If title-main would end in a single character, the split will not be performed unless the value of title-main matches title-short. This avoids false-positive splits for things like: “Chapter A: Emerging Issues.” (This constraint might be extended in the future, if users report further problems with false positives.)
Currently, if no explicit value is set on title-short, it remains empty. It could be implicitly set to the value of title-main in that case, but forcing that change on user data might cause frustration.
Absolutely! At least four forms are necessary: title, title-short, title-main, title-sub. Chicago Manual of Style is only one example out of many – MLA also asks for shortened titles that do not match title-main. Ideally, you would be able to set title-short on per-style or per-document basis, but that’s of course a question to be left to reference managers.
Just an idea, but would it be an option to treat title-main and title-sub not as regular variables but to use those in cs:locale to determine to rendering of the title variable? Something like this:
With this, we could just keep using <text variable="title"> in cs:citation and cs:bibliography. Of course, we can already achieve this with macros, but macros aren’t language aware…
Are you sure that’s a real world requirement? I’d strongly hesitate to implement such locale if it weren’t explicitly required in the original style guide. What I see is that an institutional style guide claims to follow a certain style (e.g. APA) with the exception to substitute a period for the colon between title and a subtitle (well, usually other exceptions are formulated as well…). So adding such localization would accomodate this very institutional style guide but might well annoy lots of other users. This be better solved in a separate csl style.

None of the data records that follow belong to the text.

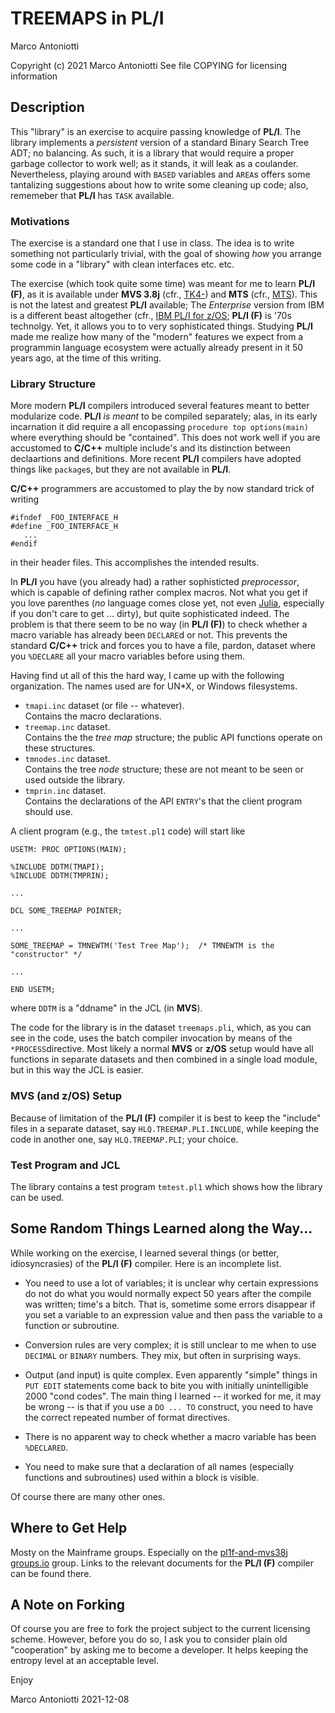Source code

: # TREEMAPS in PL/I

Marco Antoniotti

Copyright (c) 2021 Marco Antoniotti
See file COPYING for licensing information


## Description

This "library" is an exercise to acquire passing knowledge of **PL/I**.
The library implements a *persistent* version of a standard Binary
Search Tree ADT; no balancing.  As such, it is a library that would
require a proper garbage collector to work well; as it stands, it will
leak as a coulander.  Nevertheless, playing around with `BASED`
variables and `AREA`s offers some tantalizing suggestions about how to
write some cleaning up code; also, rememeber that **PL/I** has `TASK`
available.

### Motivations

The exercise is a standard one that I use in class.  The idea is to
write something not particularly trivial, with the goal of showing
*how* you arrange some code in a "library" with clean interfaces
etc. etc.

The exercise (which took quite some time) was meant for me to learn
**PL/I (F)**, as it is available under **MVS 3.8j** (cfr.,
[TK4-](http://wotho.ethz.ch/tk4-/)) and **MTS** (cfr.,
[MTS](http://www.try-mts.com)).  This is not the latest and greatest
**PL/I** available; The *Enterprise* version from IBM is a different
beast altogether
(cfr.,
[IBM PL/I for z/OS](https://www.ibm.com/products/pli-compiler-zos);
**PL/I (F)** is '70s technolgy.  Yet, it allows you to to very
sophisticated things.  Studying **PL/I**  made me realize how many of the
"modern" features we expect from a programmin language ecosystem were
actually already present in it 50 years ago, at the time of this
writing.

### Library Structure

More modern **PL/I** compilers introduced several features meant to
better modularize code.  **PL/I** *is meant* to be compiled
separately; alas, in its early incarnation it did require a all
encopassing `procedure top options(main)` where everything should be
"contained".  This does not work well if you are accustomed to
**C/C++** multiple include's and its distinction between declaartions
and definitions.  More recent **PL/I** compilers have adopted things
like `package`s, but they are not available in **PL/I**.

**C/C++** programmers are accustomed to play the by now standard trick
of writing

    #ifndef _FOO_INTERFACE_H
    #define _FOO_INTERFACE_H
       ...
    #endif
    
in their header files.  This accomplishes the intended results.

In **PL/I** you have (you already had) a rather sophisticted
*preprocessor*, which is capable of defining rather complex macros.
Not what you get if you love parenthes (*no* language comes close yet,
not even [Julia](https://julialang.org/),
especially if you don't care to get ... dirty), but quite
sophisticated indeed.  The problem is that there seem to be no way
(in **PL/I (F)**) to check whether a macro variable has already been
`DECLARE`d or not.  This prevents the standard **C/C++** trick and
forces you to have a file, pardon, dataset where you `%DECLARE` all
your macro variables before using them.

Having find ut all of this the hard way, I came up with the following
organization.  The names used are for UN*X, or Windows filesystems.

* `tmapi.inc` dataset (or file -- whatever).  
  Contains the macro declarations.
* `treemap.inc` dataset.  
  Contains the the *tree map* structure; the public API functions
  operate on these structures.
* `tmnodes.inc` dataset.  
  Contains the tree *node* structure; these are not meant to be seen
  or used outside the library.
* `tmprin.inc` dataset.  
  Contains the declarations of the API `ENTRY`'s that the client
  program should use.
  
A client program (e.g., the `tmtest.pl1` code) will start like

    USETM: PROC OPTIONS(MAIN);
    
    %INCLUDE DDTM(TMAPI);
    %INCLUDE DDTM(TMPRIN);
    
    ...
    
    DCL SOME_TREEMAP POINTER;
    
    ...
    
    SOME_TREEMAP = TMNEWTM('Test Tree Map');  /* TMNEWTM is the "constructor" */
    
    ...
    
    END USETM;
    
where `DDTM` is a "ddname" in the JCL (in **MVS**).

The code for the library is in the dataset `treemaps.pli`, which, as
you can see in the code, uses the batch compiler invocation by means
of the `*PROCESS`directive.  Most likely a normal **MVS** or **z/OS**
setup would have all functions in separate datasets and then combined
in a single load module, but in this way the JCL is easier.


### **MVS** (and **z/OS**) Setup

Because of limitation of the **PL/I (F)** compiler it is best to keep
the "include" files in a separate dataset, say
``HLQ.TREEMAP.PLI.INCLUDE``, while keeping the code in another one,
say ``HLQ.TREEMAP.PLI``; your choice.


### Test Program and JCL

The library contains a test program `tmtest.pl1` which shows how the
library can be used.


## Some Random Things Learned along the Way...

While working on the exercise, I learned several things (or better,
idiosyncrasies) of the **PL/I (F)** compiler.  Here is an incomplete
list.

* You need to use a lot of variables; it is unclear why certain
  expressions do not do what you would normally expect 50 years after
  the compile was written; time's a bitch.  That is, sometime some
  errors disappear if you set a variable to an expression value and
  then pass the variable to a function or subroutine.

* Conversion rules are very complex; it is still unclear to me when to
  use `DECIMAL` or `BINARY` numbers.  They mix, but often in
  surprising ways.
  
* Output (and input) is quite complex.  Even apparently "simple"
  things in `PUT EDIT` statements come back to bite you with
  initially unintelligible 2000 "cond codes".  The main thing I
  learned -- it worked for me, it may be wrong -- is that if you use a
  `DO ... TO` construct, you need to have the correct
  repeated number of format directives.
  
* There is no apparent way to check whether a macro variable has been
  `%DECLARED`.
  
* You need to make sure that a declaration of all names (especially
  functions and subroutines) used within a block is visible.
  
Of course there are many other ones.
  
  
## Where to Get Help

Mosty on the Mainframe groups.  Especially on the
[pl1f-and-mvs38j](https://groups.io/g/pl1f-and-mvs38j)
[groups.io](https://groups.io) group.  Links to the relevant documents
for the **PL/I (F)** compiler can be found there.


## A Note on Forking

Of course you are free to fork the project subject to the current
licensing scheme.  However, before you do so, I ask you to consider
plain old "cooperation" by asking me to become a developer.
It helps keeping the entropy level at an acceptable level.

Enjoy

Marco Antoniotti 2021-12-08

What might be necessary to localize is title orthography as some styles require English item titles to follow different rules from other language titles (title vs. sentence casing but also casing of the first word of the subtitle following a colon) but IIRC this is already present somehow?
On a different note: the same logic is necessary at least for container-title. container-title-main and container-title-sub are needed for book chapters. I’m not sure yet about the other titles in CSL.
After thinking a bit more about it, I think it would make sense to add an inheritable attribute title-sub-delimiter (or something similar). The delimiter supposedly should be identical in title, container-title and collection-title. Setting it globally as a style attribute or to cs:bibliography would render macros for setting the delimiter unnecessary and existing styles wouldn’t have to be changed too much.